Indexing Algorithms - IVF & Quantization · Topic 93

Random Projection (Johnson-Lindenstrauss lemma)

Random projection reduces the dimensionality of vectors by multiplying them by a random matrix. The Johnson-Lindenstrauss (JL) lemma guarantees that, with high probability, pairwise distances are preserved up to a small distortion when projecting into a lower-dimensional space of size logarithmic in the number of points. This is used in ANN and LSH to shrink vectors before indexing, reducing memory and speeding up search while keeping approximate nearest neighbor structure.

Summary

JL: n points in high dimension can be embedded into O(log n) dimensions with (1±ε) distance preservation. Random matrix (e.g. Gaussian, sparse) suffices. Used in LSH, Annoy, and dim reduction before indexing.
Pipeline: draw random matrix R (d×d’); project vectors y = R·x; build index on y. Query projected same way. No training; fast and theory-backed.
Trade-off: fast, no training; dimension d’ = O(ε⁻² log n) for (1±ε) preservation. Dimensionality reduction techniques (PCA, t-SNE) for visualization differ (PCA is data-dependent).

Statement and use

Formally, for any set of n points and any ε in (0,1), there exists a linear map into dimension O(ε⁻² log n) such that all pairwise distances are preserved within factor (1±ε) with high probability.

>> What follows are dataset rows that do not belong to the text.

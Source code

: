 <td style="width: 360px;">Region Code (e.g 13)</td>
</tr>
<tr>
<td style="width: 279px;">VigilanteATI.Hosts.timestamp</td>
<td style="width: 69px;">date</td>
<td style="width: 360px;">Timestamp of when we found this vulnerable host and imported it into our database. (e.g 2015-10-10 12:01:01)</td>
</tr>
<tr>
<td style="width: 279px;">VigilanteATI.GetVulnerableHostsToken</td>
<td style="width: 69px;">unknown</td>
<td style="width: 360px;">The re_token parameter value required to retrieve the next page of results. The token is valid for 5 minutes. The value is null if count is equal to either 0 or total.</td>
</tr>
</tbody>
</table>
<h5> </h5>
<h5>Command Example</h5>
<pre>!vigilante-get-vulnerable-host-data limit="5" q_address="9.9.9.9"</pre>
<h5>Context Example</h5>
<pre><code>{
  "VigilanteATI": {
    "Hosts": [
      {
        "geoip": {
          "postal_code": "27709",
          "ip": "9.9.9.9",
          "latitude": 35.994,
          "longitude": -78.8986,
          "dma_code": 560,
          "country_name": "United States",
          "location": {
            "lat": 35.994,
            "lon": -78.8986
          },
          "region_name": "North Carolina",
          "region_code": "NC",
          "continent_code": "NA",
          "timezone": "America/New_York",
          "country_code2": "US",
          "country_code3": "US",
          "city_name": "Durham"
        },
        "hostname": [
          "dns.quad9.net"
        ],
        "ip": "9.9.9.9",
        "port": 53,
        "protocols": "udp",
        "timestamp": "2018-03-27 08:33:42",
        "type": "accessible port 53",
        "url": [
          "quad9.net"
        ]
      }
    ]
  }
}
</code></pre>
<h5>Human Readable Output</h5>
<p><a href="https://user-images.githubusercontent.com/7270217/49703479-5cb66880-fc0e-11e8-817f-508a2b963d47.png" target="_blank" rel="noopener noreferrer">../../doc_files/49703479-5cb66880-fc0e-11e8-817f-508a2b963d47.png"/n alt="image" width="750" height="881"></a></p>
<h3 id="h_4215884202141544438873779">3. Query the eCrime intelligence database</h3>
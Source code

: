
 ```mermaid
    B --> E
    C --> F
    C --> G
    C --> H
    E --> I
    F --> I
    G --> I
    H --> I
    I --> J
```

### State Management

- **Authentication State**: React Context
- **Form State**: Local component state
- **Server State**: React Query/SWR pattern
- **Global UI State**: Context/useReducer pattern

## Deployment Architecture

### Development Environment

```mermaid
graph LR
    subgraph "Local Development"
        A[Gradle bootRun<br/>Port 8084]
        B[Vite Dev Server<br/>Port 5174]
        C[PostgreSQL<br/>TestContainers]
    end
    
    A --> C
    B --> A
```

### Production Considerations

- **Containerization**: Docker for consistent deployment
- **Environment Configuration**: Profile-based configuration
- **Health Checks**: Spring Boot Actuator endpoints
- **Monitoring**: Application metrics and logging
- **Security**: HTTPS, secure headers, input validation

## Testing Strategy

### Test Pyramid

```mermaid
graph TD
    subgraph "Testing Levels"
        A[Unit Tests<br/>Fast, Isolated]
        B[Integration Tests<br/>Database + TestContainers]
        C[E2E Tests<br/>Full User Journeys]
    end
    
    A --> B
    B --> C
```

In practice you multiply by a random matrix (e.g. i.i.d. Gaussian or a sparse random matrix for speed); the result is a lower-dimensional representation. ANN indexes can then be built on the projected vectors: neighbors in the original space tend to remain neighbors in the projected space, so search in the reduced space is a good proxy.

In vector databases

Random projection is used in LSH (e.g. random hyperplanes are a form of projection), in tree-based methods like Annoy (splits use random projections), and as a fast alternative to PCA when you need dimensionality reduction without a training pass. Sparse random matrices (e.g. Achlioptas) reduce computation while still satisfying JL-style guarantees.

Practical tip: use random projection when you need fast, training-free dimension reduction before building an index; impact of embedding model dimensionality on VDB performance and how quantization reduces memory footprint relate. Locally sensitive hashing (LSH) for VDBs and tree-based indexing (Annoy) use projection in their design.

Frequently Asked Questions

How many dimensions for JL?

Target dimension is typically O(ε⁻² log n). For n=1M and ε=0.1, that’s on the order of hundreds to a few thousand dimensions.

Random projection vs. PCA?

PCA is data-dependent and minimizes reconstruction error; JL is data-independent and preserves distances with high probability. JL is faster (no eigendecomposition) but dimension may be larger for same guarantee.

Do I need to store the random matrix?

Yes, to project new (query) vectors. The matrix is typically d×k (d = original dim, k = target dim); can be generated from a seed for reproducibility.

Does JL work for cosine distance?

JL is usually stated for L2. For normalized vectors, L2 and cosine are related; random projection can preserve approximate cosine structure when vectors are normalized before and after.